Source texts of formatted documents
"""

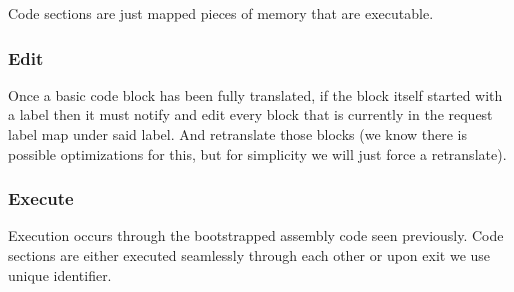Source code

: Code sections are just mapped pieces of memory that are executable.

\subsubsection{Edit} Once a basic code block has been fully translated, if the
block itself started with a label then it must notify and edit every block that
is currently in the request label map under said label. And retranslate those
blocks (we know there is possible optimizations for this, but for simplicity we
will just force a retranslate).

\subsubsection{Execute} Execution occurs through the bootstrapped assembly code
seen previously. Code sections are either executed seamlessly through each
other or upon exit we use unique identifier.




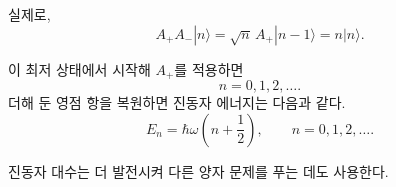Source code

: 실제로,
\begin{equation}
A_+A_-|n\rangle
=\sqrt n\,A_+|n-1\rangle
=n|n\rangle.
\end{equation}

\begin{classroomqa}\end{classroomqa}


이 최저 상태에서 시작해 \(A_+\)를 적용하면
\begin{equation}
n=0,1,2,\ldots.
\end{equation}
더해 둔 영점 항을 복원하면 진동자 에너지는 다음과 같다.
\begin{equation}
E_n=\hbar\omega\left(n+\frac{1}{2}\right),
\qquad n=0,1,2,\ldots.
\end{equation}

진동자 대수는 더 발전시켜 다른 양자 문제를 푸는 데도 사용한다.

"""

• PROBLEM STATEMENT
Output every record above verbatim, excluding images.

• REPLY TO THE EXERCISE
Source code

: Code sections are just mapped pieces of memory that are executable.

\subsubsection{Edit} Once a basic code block has been fully translated, if the
block itself started with a label then it must notify and edit every block that
is currently in the request label map under said label. And retranslate those
blocks (we know there is possible optimizations for this, but for simplicity we
will just force a retranslate).

\subsubsection{Execute} Execution occurs through the bootstrapped assembly code
seen previously. Code sections are either executed seamlessly through each
other or upon exit we use unique identifier.




Source code

: 실제로,
\begin{equation}
A_+A_-|n\rangle
=\sqrt n\,A_+|n-1\rangle
=n|n\rangle.
\end{equation}

\begin{classroomqa}\end{classroomqa}


이 최저 상태에서 시작해 \(A_+\)를 적용하면
\begin{equation}
n=0,1,2,\ldots.
\end{equation}
더해 둔 영점 항을 복원하면 진동자 에너지는 다음과 같다.
\begin{equation}
E_n=\hbar\omega\left(n+\frac{1}{2}\right),
\qquad n=0,1,2,\ldots.
\end{equation}

진동자 대수는 더 발전시켜 다른 양자 문제를 푸는 데도 사용한다.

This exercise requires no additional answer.